New York state has been sluggish when it comes to implementing its new recreational cannabis law (MRTA), which could cost the state both money and jobs, according to one advocate. 

A little background. Gov. Andrew Cuomo and the state Senate have yet to agree on who will lead a cannabis board created by the Marijuana Regulation & Taxation Act, passed in the spring.

At the same time, U.S. Sen. Charles Schumer has introduced a federal legalization bill called the “Cannabis Administration and Opportunity Act,” which would legalize the interstate commerce of marijuana.

Allan Gandelman, president of New York Cannabis Growers & Processors Association and president of Head & Heal, a seed to sale CBD company based in Cortland, told Capital Tonight that if Schumer’s bill passes and if New York isn’t ready, 50,000 jobs could be lost.

“We have a very short timeframe,” Gandelman explained. “Farmers need to get plants in the ground in the spring.
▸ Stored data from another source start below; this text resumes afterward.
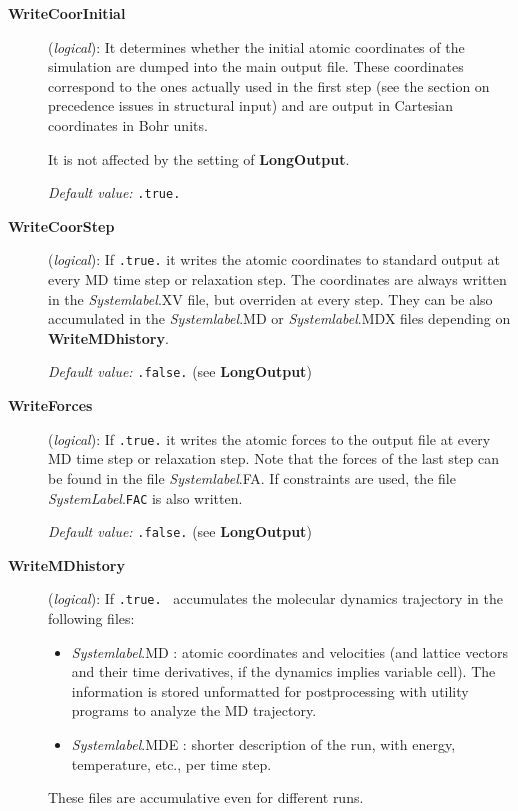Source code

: \begin{description}
\item[\textbf{WriteCoorInitial}] (\textit{logical}):
It determines whether the initial atomic coordinates of the simulation are
dumped into the main output file. These coordinates correspond to the
ones actually used in the first step (see the section on precedence
issues in structural input) and are output in Cartesian coordinates in
Bohr units.

It is not affected by the setting of \textbf{LongOutput}.

\textit{Default value:} \texttt{.true.}


\item[\textbf{WriteCoorStep}] (\textit{logical}):   If \texttt{.true.} it writes the atomic coordinates to standard
  output at every MD time step or relaxation step. The coordinates are
  always written in the \textit{Systemlabel}.XV file, but overriden at
  every step. They can be also accumulated in the \textit{Systemlabel}.MD
  or \textit{Systemlabel}.MDX files depending on \textbf{WriteMDhistory}.


\textit{Default value:} \texttt{.false.} (see \textbf{LongOutput})


\item[\textbf{WriteForces}] (\textit{logical}):  If \texttt{.true.} it writes the
  atomic forces to the output file at every MD time step or relaxation
  step.  Note that the forces of the last step can be found in the
  file \textit{Systemlabel}.FA. If constraints are used, the file
   \textit{SystemLabel}.\texttt{FAC} is also written.


\textit{Default value:} \texttt{.false.} (see \textbf{LongOutput})

\item[\textbf{WriteMDhistory}] (\textit{logical}):
    If \texttt{.true.} \siesta\ accumulates the
  molecular dynamics trajectory in the following files:
\begin{itemize}
\item
\textit{Systemlabel}.MD : atomic coordinates and velocities (and lattice
vectors and their time derivatives, if the dynamics implies variable
cell). The information is stored unformatted for postprocessing with
utility programs to analyze the MD trajectory.
\item
\textit{Systemlabel}.MDE : shorter description of the run, with energy,
temperature, etc., per time step.
\end{itemize}
These files are accumulative even for different runs.


\end{description}
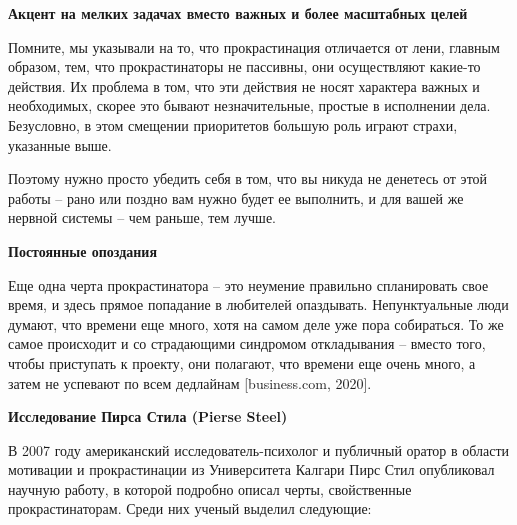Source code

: \textbf{Акцент на мелких задачах вместо важных и более масштабных целей}

Помните, мы указывали на то, что прокрастинация отличается от лени, главным образом, тем, что прокрастинаторы не пассивны, они осуществляют какие-то действия. Их проблема в том, что эти действия не носят характера важных и необходимых, скорее это бывают незначительные, простые в исполнении дела. Безусловно, в этом смещении приоритетов большую роль играют страхи, указанные выше.

Поэтому нужно просто убедить себя в том, что вы никуда не денетесь от этой работы – рано или поздно вам нужно будет ее выполнить, и для вашей же нервной системы – чем раньше, тем лучше.

\textbf{Постоянные опоздания}

Еще одна черта прокрастинатора – это неумение правильно спланировать свое время, и здесь прямое попадание в любителей опаздывать. Непунктуальные люди думают, что времени еще много, хотя на самом деле уже пора собираться. То же самое происходит и со страдающими синдромом откладывания – вместо того, чтобы приступать к проекту, они полагают, что времени еще очень много, а затем не успевают по всем дедлайнам [business.com, 2020].

\textbf{Исследование Пирса Стила (Pierse Steel)}

В 2007 году американский исследователь-психолог и публичный оратор в области мотивации и прокрастинации из Университета Калгари Пирс Стил опубликовал научную работу, в которой подробно описал черты, свойственные прокрастинаторам. Среди них ученый выделил следующие:

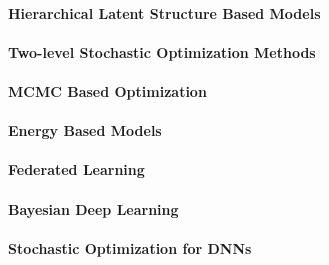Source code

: \documentclass[twoside,11pt]{article}
\begin{document}
\clearpage

\textbf{\scalebox{1.3}{(b) Latent Sampling and Optimization}}

\vspace{0.03in}
\lipsum[35]

\vspace{0.08in}
\paragraph{Hierarchical Latent Structure Based Models} \lipsum[35]

\vspace{0.08in}
\paragraph{Two-level Stochastic Optimization Methods} \lipsum[35]

\vspace{0.08in}
\paragraph{MCMC Based Optimization} \lipsum[35]



\newpage

\textbf{\scalebox{1.3}{Future Research Directions}} 

\vspace{0.03in}
\lipsum[35]

\vspace{0.08in}
\paragraph{Energy Based Models} \lipsum[35]

\vspace{0.08in}
\paragraph{Federated Learning} \lipsum[35]

\vspace{0.08in}
\paragraph{Bayesian Deep Learning} \lipsum[35]

\vspace{0.08in}
\paragraph{Stochastic Optimization for DNNs} \lipsum[35]




\newpage

\textbf{\scalebox{1.3}{References}}
\vspace{-0.3in}
\nocite{*}

\end{document}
But without a board or licensing regulations, we might be losing two years.”

Gandelman said that if the Schumer bill is passed, and New York’s marijuana marketplace infrastructure isn’t ready, companies from California and Oregon – states with more established markets – could start importing cannabis into New York state. 

“It would never make sense for us to create an industry at that point,” Gandelman said.